Found In Translation

By: Jay Evans, USDA Beltsville Bee Lab

I have highlighted the insightful work by Dr. Samuel Ramsey showing that Varroa mites slice their way into and devour the fat bodies of honey bees (Varroa destructor feeds primarily on honey bee fat body tissue and not hemolymph, “Fat body” does not do these tissues justice. While they are a gathering place for lipids and proteins thought to give honey bee resources for the future, the fat body turns out to be a complex tissue, and arguably organ, that is essential for bee health.

In many ways, the fat body is like the human liver. For one, it drives the process to generate and process fats and other energy reserves, a key metabolic trait of our own livers. Like the liver, the fat body also makes proteins that help protect the body from pesticides and even pathogens like viruses and bacteria. In other ways, the insect fat body is quite unique.
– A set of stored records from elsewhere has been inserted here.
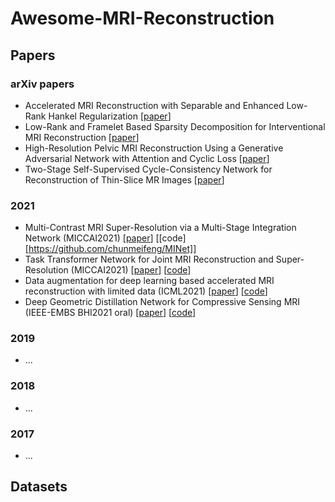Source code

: # Awesome-MRI-Reconstruction


## Papers
### arXiv papers
 - Accelerated MRI Reconstruction with Separable and Enhanced Low-Rank Hankel Regularization [[paper](https://arxiv.org/abs/2107.11650)]
 - Low-Rank and Framelet Based Sparsity Decomposition for Interventional MRI Reconstruction [[paper](https://arxiv.org/abs/2107.11947)]
 - High-Resolution Pelvic MRI Reconstruction Using a Generative Adversarial Network with Attention and Cyclic Loss [[paper](https://arxiv.org/abs/2107.09989)]
 - Two-Stage Self-Supervised Cycle-Consistency Network for Reconstruction of Thin-Slice MR Images [[paper](https://arxiv.org/abs/2106.15395)]
### 2021
 - Multi-Contrast MRI Super-Resolution via a Multi-Stage Integration Network (MICCAI2021) [[paper](https://arxiv.org/abs/2105.08949)] [[code][https://github.com/chunmeifeng/MINet]]
 - Task Transformer Network for Joint MRI Reconstruction and Super-Resolution (MICCAI2021) [[paper](https://arxiv.org/abs/2106.06742)] [[code](https://github.com/chunmeifeng/T2Net)]
 - Data augmentation for deep learning based accelerated MRI reconstruction with limited data (ICML2021) [[paper](https://arxiv.org/abs/2106.14947)] [[code](https://github.com/MathFLDS/MRAugment)]
 - Deep Geometric Distillation Network for Compressive Sensing MRI (IEEE-EMBS BHI2021 oral) [[paper](https://arxiv.org/pdf/2107.04943.pdf)] [[code](https://github.com/fanxiaohong/Deep-Geometric-Distillation-Network-for-CS-MRI)]
### 2019
 - ...
### 2018
 - ...
### 2017
 - ...

## Datasets
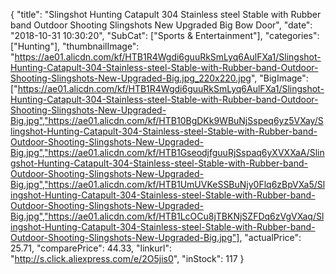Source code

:{
	"title": "Slingshot Hunting Catapult 304 Stainless steel Stable with Rubber band Outdoor Shooting Slingshots New Upgraded Big Bow Door",
	"date": "2018-10-31 10:30:20",
	"SubCat": ["Sports & Entertainment"],
	"categories": ["Hunting"],
	"thumbnailImage": "https://ae01.alicdn.com/kf/HTB1R4Wgdi6guuRkSmLyq6AulFXa1/Slingshot-Hunting-Catapult-304-Stainless-steel-Stable-with-Rubber-band-Outdoor-Shooting-Slingshots-New-Upgraded-Big.jpg_220x220.jpg",
	"BigImage": ["https://ae01.alicdn.com/kf/HTB1R4Wgdi6guuRkSmLyq6AulFXa1/Slingshot-Hunting-Catapult-304-Stainless-steel-Stable-with-Rubber-band-Outdoor-Shooting-Slingshots-New-Upgraded-Big.jpg","https://ae01.alicdn.com/kf/HTB10BgDKk9WBuNjSspeq6yz5VXay/Slingshot-Hunting-Catapult-304-Stainless-steel-Stable-with-Rubber-band-Outdoor-Shooting-Slingshots-New-Upgraded-Big.jpg","https://ae01.alicdn.com/kf/HTB1GseodjfguuRjSspaq6yXVXXaA/Slingshot-Hunting-Catapult-304-Stainless-steel-Stable-with-Rubber-band-Outdoor-Shooting-Slingshots-New-Upgraded-Big.jpg","https://ae01.alicdn.com/kf/HTB1UmUVKeSSBuNjy0Flq6zBpVXa5/Slingshot-Hunting-Catapult-304-Stainless-steel-Stable-with-Rubber-band-Outdoor-Shooting-Slingshots-New-Upgraded-Big.jpg","https://ae01.alicdn.com/kf/HTB1LcOCu8jTBKNjSZFDq6zVgVXaq/Slingshot-Hunting-Catapult-304-Stainless-steel-Stable-with-Rubber-band-Outdoor-Shooting-Slingshots-New-Upgraded-Big.jpg"],
	"actualPrice": 25.71,
	"comparePrice": 44.33,
	"linkurl": "http://s.click.aliexpress.com/e/2O5jis0",
	"inStock": 117
}
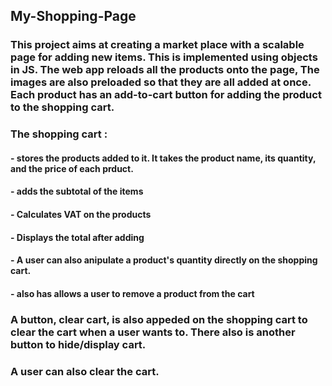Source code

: ## My-Shopping-Page

### This project aims at creating a market place with a scalable page for adding new items. This is implemented using objects in JS. The web app reloads all the products onto the page, The images are also preloaded so that they are all added at once. Each product has an add-to-cart button for adding the product to the shopping cart.

### The shopping cart :

####   - stores the products added to it. It takes the product name, its quantity, and the price of each prduct.

####   - adds the subtotal of the items

####   - Calculates VAT on the products

####   - Displays the total after adding

####   - A user can also anipulate a product's quantity directly on the shopping cart.

####   - also has allows a user to remove a product from the cart

### A button, clear cart, is also appeded on the shopping cart to clear the cart when a user wants to. There also is another button to hide/display cart.

### A user can also clear the cart. 
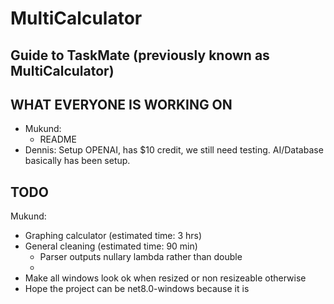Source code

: # MultiCalculator

## Guide to TaskMate (previously known as MultiCalculator)
## WHAT EVERYONE IS WORKING ON
- Mukund:
  - README
- Dennis: Setup OPENAI, has $10 credit, we still need testing. AI/Database basically has been setup.

## TODO
Mukund:

- Graphing calculator (estimated time: 3 hrs)
- General cleaning (estimated time: 90 min)
  - Parser outputs nullary lambda rather than double
  - 
- Make all windows look ok when resized or non resizeable otherwise
- Hope the project can be net8.0-windows because it is
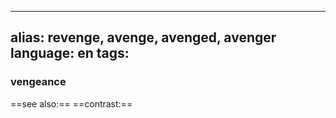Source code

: 
---
alias: revenge, avenge, avenged, avenger
language: en
tags: 
---
### vengeance
==see also:== 
==contrast:== 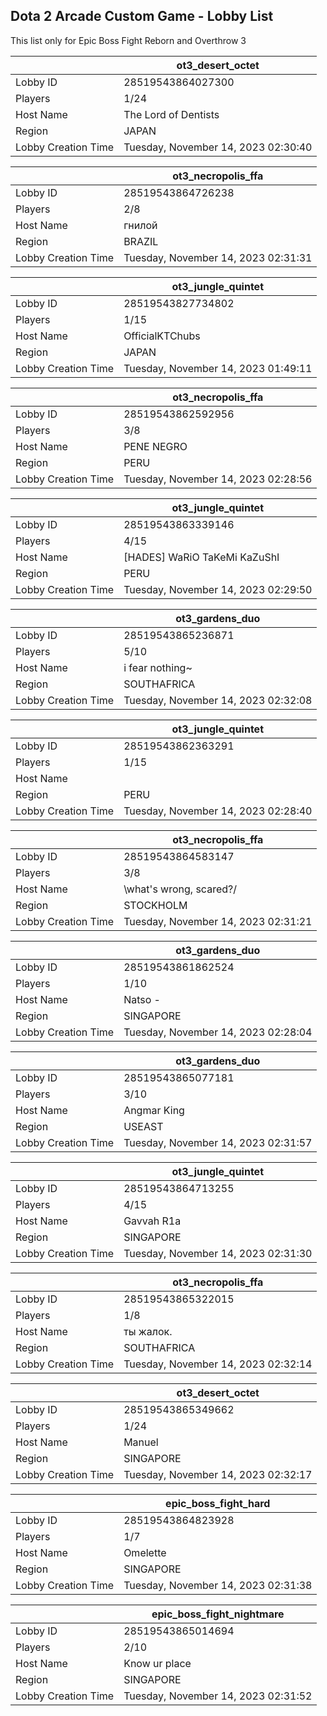 ## Dota 2 Arcade Custom Game - Lobby List

This list only for Epic Boss Fight Reborn and Overthrow 3

|  | ot3_desert_octet |
| ------ | ------ |
| Lobby ID | 28519543864027300 |
| Players | 1/24 |
| Host Name | The Lord of Dentists |
| Region | JAPAN |
| Lobby Creation Time | Tuesday, November 14, 2023 02:30:40 |


|  | ot3_necropolis_ffa |
| ------ | ------ |
| Lobby ID | 28519543864726238 |
| Players | 2/8 |
| Host Name | гнилой |
| Region | BRAZIL |
| Lobby Creation Time | Tuesday, November 14, 2023 02:31:31 |


|  | ot3_jungle_quintet |
| ------ | ------ |
| Lobby ID | 28519543827734802 |
| Players | 1/15 |
| Host Name | OfficialKTChubs |
| Region | JAPAN |
| Lobby Creation Time | Tuesday, November 14, 2023 01:49:11 |


|  | ot3_necropolis_ffa |
| ------ | ------ |
| Lobby ID | 28519543862592956 |
| Players | 3/8 |
| Host Name | PENE  NEGRO |
| Region | PERU |
| Lobby Creation Time | Tuesday, November 14, 2023 02:28:56 |


|  | ot3_jungle_quintet |
| ------ | ------ |
| Lobby ID | 28519543863339146 |
| Players | 4/15 |
| Host Name | [HADES] WaRiO TaKeMi KaZuShI |
| Region | PERU |
| Lobby Creation Time | Tuesday, November 14, 2023 02:29:50 |


|  | ot3_gardens_duo |
| ------ | ------ |
| Lobby ID | 28519543865236871 |
| Players | 5/10 |
| Host Name | i fear nothing~ |
| Region | SOUTHAFRICA |
| Lobby Creation Time | Tuesday, November 14, 2023 02:32:08 |


|  | ot3_jungle_quintet |
| ------ | ------ |
| Lobby ID | 28519543862363291 |
| Players | 1/15 |
| Host Name | <Exanime> |
| Region | PERU |
| Lobby Creation Time | Tuesday, November 14, 2023 02:28:40 |


|  | ot3_necropolis_ffa |
| ------ | ------ |
| Lobby ID | 28519543864583147 |
| Players | 3/8 |
| Host Name | \what's wrong, scared?/ |
| Region | STOCKHOLM |
| Lobby Creation Time | Tuesday, November 14, 2023 02:31:21 |


|  | ot3_gardens_duo |
| ------ | ------ |
| Lobby ID | 28519543861862524 |
| Players | 1/10 |
| Host Name | Natso - |
| Region | SINGAPORE |
| Lobby Creation Time | Tuesday, November 14, 2023 02:28:04 |


|  | ot3_gardens_duo |
| ------ | ------ |
| Lobby ID | 28519543865077181 |
| Players | 3/10 |
| Host Name | Angmar King |
| Region | USEAST |
| Lobby Creation Time | Tuesday, November 14, 2023 02:31:57 |


|  | ot3_jungle_quintet |
| ------ | ------ |
| Lobby ID | 28519543864713255 |
| Players | 4/15 |
| Host Name | Gavvah R1a |
| Region | SINGAPORE |
| Lobby Creation Time | Tuesday, November 14, 2023 02:31:30 |


|  | ot3_necropolis_ffa |
| ------ | ------ |
| Lobby ID | 28519543865322015 |
| Players | 1/8 |
| Host Name | ты жалок. |
| Region | SOUTHAFRICA |
| Lobby Creation Time | Tuesday, November 14, 2023 02:32:14 |


|  | ot3_desert_octet |
| ------ | ------ |
| Lobby ID | 28519543865349662 |
| Players | 1/24 |
| Host Name | Manuel |
| Region | SINGAPORE |
| Lobby Creation Time | Tuesday, November 14, 2023 02:32:17 |


|  | epic_boss_fight_hard |
| ------ | ------ |
| Lobby ID | 28519543864823928 |
| Players | 1/7 |
| Host Name | Omelette |
| Region | SINGAPORE |
| Lobby Creation Time | Tuesday, November 14, 2023 02:31:38 |


|  | epic_boss_fight_nightmare |
| ------ | ------ |
| Lobby ID | 28519543865014694 |
| Players | 2/10 |
| Host Name | Know ur place |
| Region | SINGAPORE |
| Lobby Creation Time | Tuesday, November 14, 2023 02:31:52 |


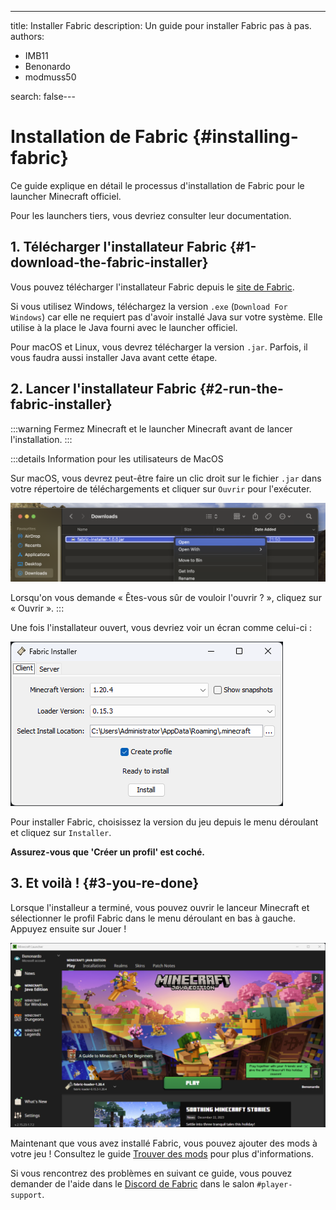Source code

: ---
title: Installer Fabric
description: Un guide pour installer Fabric pas à pas.
authors:
  - IMB11
  - Benonardo
  - modmuss50

search: false---

# Installation de Fabric {#installing-fabric}

Ce guide explique en détail le processus d'installation de Fabric pour le launcher Minecraft officiel.

Pour les launchers tiers, vous devriez consulter leur documentation.

## 1. Télécharger l'installateur Fabric {#1-download-the-fabric-installer}

Vous pouvez télécharger l'installateur Fabric depuis le [site de Fabric](https://fabricmc.net/use/).

Si vous utilisez Windows, téléchargez la version `.exe` (`Download For Windows`) car elle ne requiert pas d'avoir installé Java sur votre système. Elle utilise à la place le Java fourni avec le launcher officiel.

Pour macOS et Linux, vous devrez télécharger la version `.jar`. Parfois, il vous faudra aussi installer Java avant cette étape.

## 2. Lancer l'installateur Fabric {#2-run-the-fabric-installer}

:::warning
Fermez Minecraft et le launcher Minecraft avant de lancer l'installation.
:::

:::details Information pour les utilisateurs de MacOS

Sur macOS, vous devrez peut-être faire un clic droit sur le fichier `.jar` dans votre répertoire de téléchargements et cliquer sur `Ouvrir` pour l'exécuter.

![Menu de l'installateur Fabric sur MacOS](/assets/players/installing-fabric/macos-downloads.png)

Lorsqu'on vous demande « Êtes-vous sûr de vouloir l'ouvrir ? », cliquez sur « Ouvrir ».
:::

Une fois l'installateur ouvert, vous devriez voir un écran comme celui-ci :

![Installateur Fabric avec "Install" de mis en avant](/assets/players/installing-fabric/installer-screen.png)

Pour installer Fabric, choisissez la version du jeu depuis le menu déroulant et cliquez sur `Installer`.

**Assurez-vous que 'Créer un profil' est coché.**

## 3. Et voilà ! {#3-you-re-done}

Lorsque l'installeur a terminé, vous pouvez ouvrir le lanceur Minecraft et sélectionner le profil Fabric dans le menu déroulant en bas à gauche. Appuyez ensuite sur Jouer !

![Launcher Minecraft avec le profil Fabric sélectionné](/assets/players/installing-fabric/launcher-screen.png)

Maintenant que vous avez installé Fabric, vous pouvez ajouter des mods à votre jeu ! Consultez le guide [Trouver des mods](./finding-mods) pour plus d'informations.

Si vous rencontrez des problèmes en suivant ce guide, vous pouvez demander de l'aide dans le [Discord de Fabric](https://discord.gg/v6v4pMv) dans le salon `#player-support`.
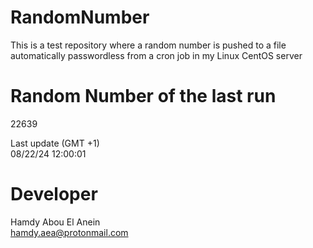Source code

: # RandomNumber    
This is a test repository where a random number is pushed to a file automatically passwordless from a cron job in my Linux CentOS server    
# Random Number of the last run   
22639
      
Last update (GMT +1)    
08/22/24 12:00:01
# Developer    
Hamdy Abou El Anein   
hamdy.aea@protonmail.com
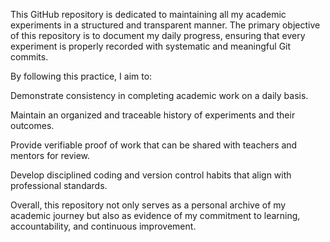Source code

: This GitHub repository is dedicated to maintaining all my academic experiments in a structured and transparent manner. The primary objective of this repository is to document my daily progress, ensuring that every experiment is properly recorded with systematic and meaningful Git commits.

By following this practice, I aim to:

Demonstrate consistency in completing academic work on a daily basis.

Maintain an organized and traceable history of experiments and their outcomes.

Provide verifiable proof of work that can be shared with teachers and mentors for review.

Develop disciplined coding and version control habits that align with professional standards.

Overall, this repository not only serves as a personal archive of my academic journey but also as evidence of my commitment to learning, accountability, and continuous improvement.
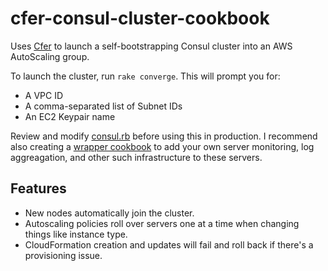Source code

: # cfer-consul-cluster-cookbook

Uses [Cfer](https://github.com/seanedwards/cfer) to launch a self-bootstrapping Consul cluster into an AWS AutoScaling group.

To launch the cluster, run `rake converge`. This will prompt you for:

* A VPC ID
* A comma-separated list of Subnet IDs
* An EC2 Keypair name

Review and modify [consul.rb](https://github.com/seanedwards/chef-cfer-consul-cluster/blob/master/consul.rb) before using this in production. I recommend also creating a [wrapper cookbook](https://www.chef.io/blog/2013/12/03/doing-wrapper-cookbooks-right/) to add your own server monitoring, log aggreagation, and other such infrastructure to these servers.

## Features

* New nodes automatically join the cluster.
* Autoscaling policies roll over servers one at a time when changing things like instance type.
* CloudFormation creation and updates will fail and roll back if there's a provisioning issue.
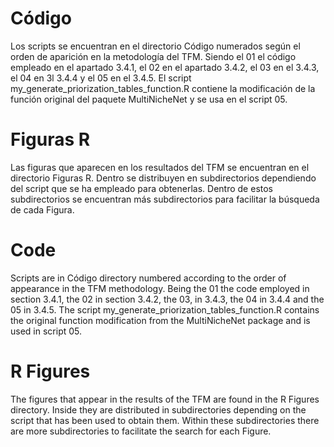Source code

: # Código
Los scripts se encuentran en el directorio Código numerados según el orden de aparición en la metodología del TFM. 
Siendo el 01 el código empleado en el apartado 3.4.1, el 02 en el apartado 3.4.2, el 03 en el 3.4.3, el 04 en 3l 3.4.4 y el 05 en el 3.4.5.
El script my_generate_priorization_tables_function.R contiene la modificación de la función original del paquete MultiNicheNet y se usa en el script 05.
# Figuras R
Las figuras que aparecen en los resultados del TFM se encuentran en el directorio Figuras R.
Dentro se distribuyen en subdirectorios dependiendo del script que se ha empleado para obtenerlas. Dentro de estos subdirectorios se encuentran más subdirectorios para facilitar la búsqueda de cada Figura.

# Code
Scripts are in Código directory numbered according to the order of appearance in the TFM methodology.
Being the 01 the code employed in section 3.4.1, the 02 in section 3.4.2, the 03, in 3.4.3, the 04 in 3.4.4 and the 05 in 3.4.5.
The script my_generate_priorization_tables_function.R contains the original function modification from the MultiNicheNet package and is used in script 05.
# R Figures
The figures that appear in the results of the TFM are found in the R Figures directory.
Inside they are distributed in subdirectories depending on the script that has been used to obtain them. Within these subdirectories there are more subdirectories to facilitate the search for each Figure.
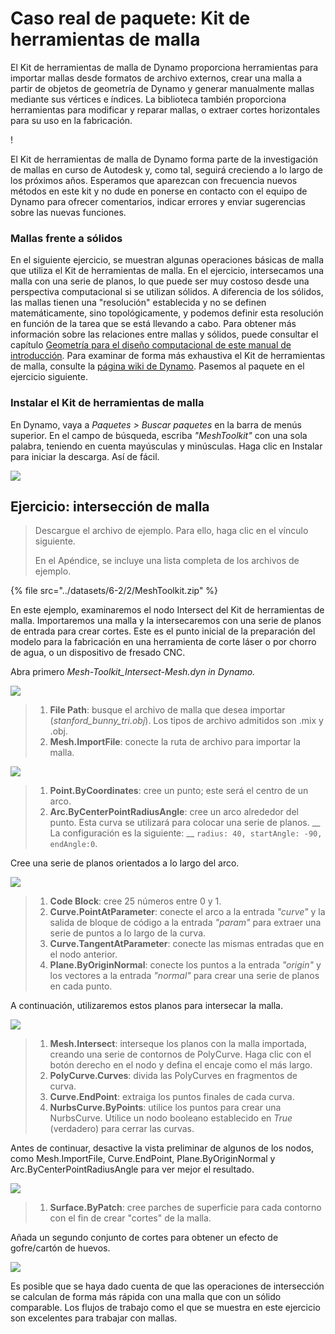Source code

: # Caso real de paquete: Kit de herramientas de malla

El Kit de herramientas de malla de Dynamo proporciona herramientas para importar mallas desde formatos de archivo externos, crear una malla a partir de objetos de geometría de Dynamo y generar manualmente mallas mediante sus vértices e índices. La biblioteca también proporciona herramientas para modificar y reparar mallas, o extraer cortes horizontales para su uso en la fabricación.

\![](<../images/6-2/5/meshToolkitcasestudy01 (1).jpg>)

El Kit de herramientas de malla de Dynamo forma parte de la investigación de mallas en curso de Autodesk y, como tal, seguirá creciendo a lo largo de los próximos años. Esperamos que aparezcan con frecuencia nuevos métodos en este kit y no dude en ponerse en contacto con el equipo de Dynamo para ofrecer comentarios, indicar errores y enviar sugerencias sobre las nuevas funciones.

### Mallas frente a sólidos

En el siguiente ejercicio, se muestran algunas operaciones básicas de malla que utiliza el Kit de herramientas de malla. En el ejercicio, intersecamos una malla con una serie de planos, lo que puede ser muy costoso desde una perspectiva computacional si se utilizan sólidos. A diferencia de los sólidos, las mallas tienen una "resolución" establecida y no se definen matemáticamente, sino topológicamente, y podemos definir esta resolución en función de la tarea que se está llevando a cabo. Para obtener más información sobre las relaciones entre mallas y sólidos, puede consultar el capítulo [Geometría para el diseño computacional de este manual de introducción](../../a-closer-look-at-dynamo-essential-nodes-and-concepts/5\_geometry-for-computational-design/). Para examinar de forma más exhaustiva el Kit de herramientas de malla, consulte la [página wiki de Dynamo](https://github.com/DynamoDS/Dynamo/wiki/Dynamo-Mesh-Toolkit). Pasemos al paquete en el ejercicio siguiente.

### Instalar el Kit de herramientas de malla

En Dynamo, vaya a _Paquetes > Buscar paquetes_ en la barra de menús superior. En el campo de búsqueda, escriba _"MeshToolkit"_ con una sola palabra, teniendo en cuenta mayúsculas y minúsculas. Haga clic en Instalar para iniciar la descarga. Así de fácil.

![](../images/6-2/2/meshToolkitcasestudy-installpackage.jpg)

## Ejercicio: intersección de malla

> Descargue el archivo de ejemplo. Para ello, haga clic en el vínculo siguiente.
>
> En el Apéndice, se incluye una lista completa de los archivos de ejemplo.

{% file src="../datasets/6-2/2/MeshToolkit.zip" %}

En este ejemplo, examinaremos el nodo Intersect del Kit de herramientas de malla. Importaremos una malla y la intersecaremos con una serie de planos de entrada para crear cortes. Este es el punto inicial de la preparación del modelo para la fabricación en una herramienta de corte láser o por chorro de agua, o un dispositivo de fresado CNC.

Abra primero _Mesh-Toolkit_Intersect-Mesh.dyn in Dynamo._

![](../images/6-2/2/meshToolkitcasestudy-exercise01.jpg)

> 1. **File Path**: busque el archivo de malla que desea importar (_stanford_bunny_tri.obj_). Los tipos de archivo admitidos son .mix y .obj.
> 2. **Mesh.ImportFile**: conecte la ruta de archivo para importar la malla.

![](../images/6-2/2/meshToolkitcasestudy-exercise02.jpg)

> 1. **Point.ByCoordinates**: cree un punto; este será el centro de un arco.
> 2. **Arc.ByCenterPointRadiusAngle**: cree un arco alrededor del punto. Esta curva se utilizará para colocar una serie de planos. __ La configuración es la siguiente: __ `radius: 40, startAngle: -90, endAngle:0`.

Cree una serie de planos orientados a lo largo del arco.

![](../images/6-2/2/meshToolkitcasestudy-exercise03.jpg)

> 1. **Code Block**: cree 25 números entre 0 y 1.
> 2. **Curve.PointAtParameter**: conecte el arco a la entrada _"curve"_ y la salida de bloque de código a la entrada _"param"_ para extraer una serie de puntos a lo largo de la curva.
> 3. **Curve.TangentAtParameter**: conecte las mismas entradas que en el nodo anterior.
> 4. **Plane.ByOriginNormal**: conecte los puntos a la entrada _"origin"_ y los vectores a la entrada _"normal"_ para crear una serie de planos en cada punto.

A continuación, utilizaremos estos planos para intersecar la malla.

![](../images/6-2/2/meshToolkitcasestudy-exercise04.jpg)

> 1. **Mesh.Intersect**: interseque los planos con la malla importada, creando una serie de contornos de PolyCurve. Haga clic con el botón derecho en el nodo y defina el encaje como el más largo.
> 2. **PolyCurve.Curves**: divida las PolyCurves en fragmentos de curva.
> 3. **Curve.EndPoint**: extraiga los puntos finales de cada curva.
> 4. **NurbsCurve.ByPoints**: utilice los puntos para crear una NurbsCurve. Utilice un nodo booleano establecido en _True_ (verdadero) para cerrar las curvas.

Antes de continuar, desactive la vista preliminar de algunos de los nodos, como Mesh.ImportFile, Curve.EndPoint, Plane.ByOriginNormal y Arc.ByCenterPointRadiusAngle para ver mejor el resultado.

![](../images/6-2/2/meshToolkitcasestudy-exercise05.jpg)

> 1. **Surface.ByPatch**: cree parches de superficie para cada contorno con el fin de crear "cortes" de la malla.

Añada un segundo conjunto de cortes para obtener un efecto de gofre/cartón de huevos.

![](../images/6-2/2/meshToolkitcasestudy-exercise06.jpg)

Es posible que se haya dado cuenta de que las operaciones de intersección se calculan de forma más rápida con una malla que con un sólido comparable. Los flujos de trabajo como el que se muestra en este ejercicio son excelentes para trabajar con mallas.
In larvae and pupae, the fat body is spread across much of the insect body from head to tail. In adults, the fat body is centered in the abdomen, but is still very much a cloud of cells over a large (for a bee) area. While it plays a similar role, the insect fat body is more like liver paté than the liver you would picture from a chicken or mammal.

So what does it mean to make and break fat? Lipid droplets, or “fat pills” to use a less technical term, are components of fat body cells that act like small machines for both collecting and breaking down fat (or lipids). These fat machines respond to signals from the bee’s body that indicate whether times are 1) favorable for storing energy or 2) a bit tighter, in which case stored fats have to be metabolized, or “burned”, by enzymes to provide needed energy. In a sense there is no single onswitch for this whole process, the entire fat body is reading the lay of the land inside a bee, with each lipid droplet advancing or retreating in terms of energy release depending on local currents. As if that’s not weird enough, the cumulative effects of these very local decisions are not limited to a bee’s get-up-and-go. In fact, the switches going on in fat body cells can make or break some of the key traits of bee social behavior, from reproduction to the provisioning of nestmates with food. For example, Vanessa Corby-Harris and colleagues have shown that the breakdown of fats in fat body cells can explain why nurse bees lose the very organs that make them good nurses. Nurse bees produce the jelly fed to developing larvae using specialized glands in their heads. Over several studies, including “Fat body lipolysis connects poor nutrition to hypopharyngeal gland degradation in Apis mellifera” Corby- Harris and her team build the case that the decay of these glands, long known to occur when worker bees are under food stress, is driven in part by signals from fat cells on the other side of the bee’s body.

Fat body cells also play a complicated role in bee disease. The cells themselves harbor viruses known to be damaging to bee health, including Deformed wing virus. These viruses reproduce in fat body cells and arguably use the diffuse nature of these cells to expand their reach in the bee body. At the same time, fat body cells release many of the protein components of bee immunity, attacking viruses and other pathogens in all parts of the bee body. Even more remarkably, fat body cells themselves might migrate to deal with threats to bee integrity. In a provocative recent paper focused on the much-studied fruit fl y Drosophila, (“Fat body cells are motile and actively migrate to wounds to drive repair and prevent infection”,, Anna Franz and colleagues show that fat body cells actually perceive and then ‘swim’ to distant wounds in their own body. These are not rapid responses. In some cases, cells took hours to move towards a nearby wound. Still, the very fact that cells both move and, in the authors’ words, ‘multitask’ by clogging wounds and releasing immune proteins, adds to the lore of the fat body. Overall, recent research suggests that many disease battles are won or lost within the squishy band of fat body cells.

Now that we know Varroa mites specifically target fat body cells in their quest for nutrients, there is an increasing sense that honey bee fat bodies are a key focal point for bee diseases and mortality. Some time ago, Gennaro di Prisco and colleagues proposed that the Varroa x virus x bee triangle is complicated by both mites and viruses ganging up on their bee hosts. In short, mites appear to benefit from immune-beating efforts of the viruses they carry. In their model, viruses released by feeding mites suppress a key ability of bees to seal up wounds, in effect increasing the success of feeding mites by keeping the feeding site open. It will be interesting to see how this model evolves now that we know mites are directly collecting fat body cells, rather than the blood surrounding these cells. Maybe some clever scientist will show that the slow race of fat body cells to a wound site is even slower when those cells are burdened by viruses. Or, perhaps, mite-damaged or devoured fat cells will break some sort of circuit in the fat body, limiting the strength of these cells to work together to regulate bee energy, immunity, or survival in the face of chemicals. Fat bodies have been understudied compared to other organs, perhaps because they look boring on the surface. Now that the secret of their importance is out, fat bodies should receive more scrutiny as bee sentinels ready to send energy where needed one day and then race to the scene of a damaging injury the next, all while being attacked by ravenous mites and sneaky viruses.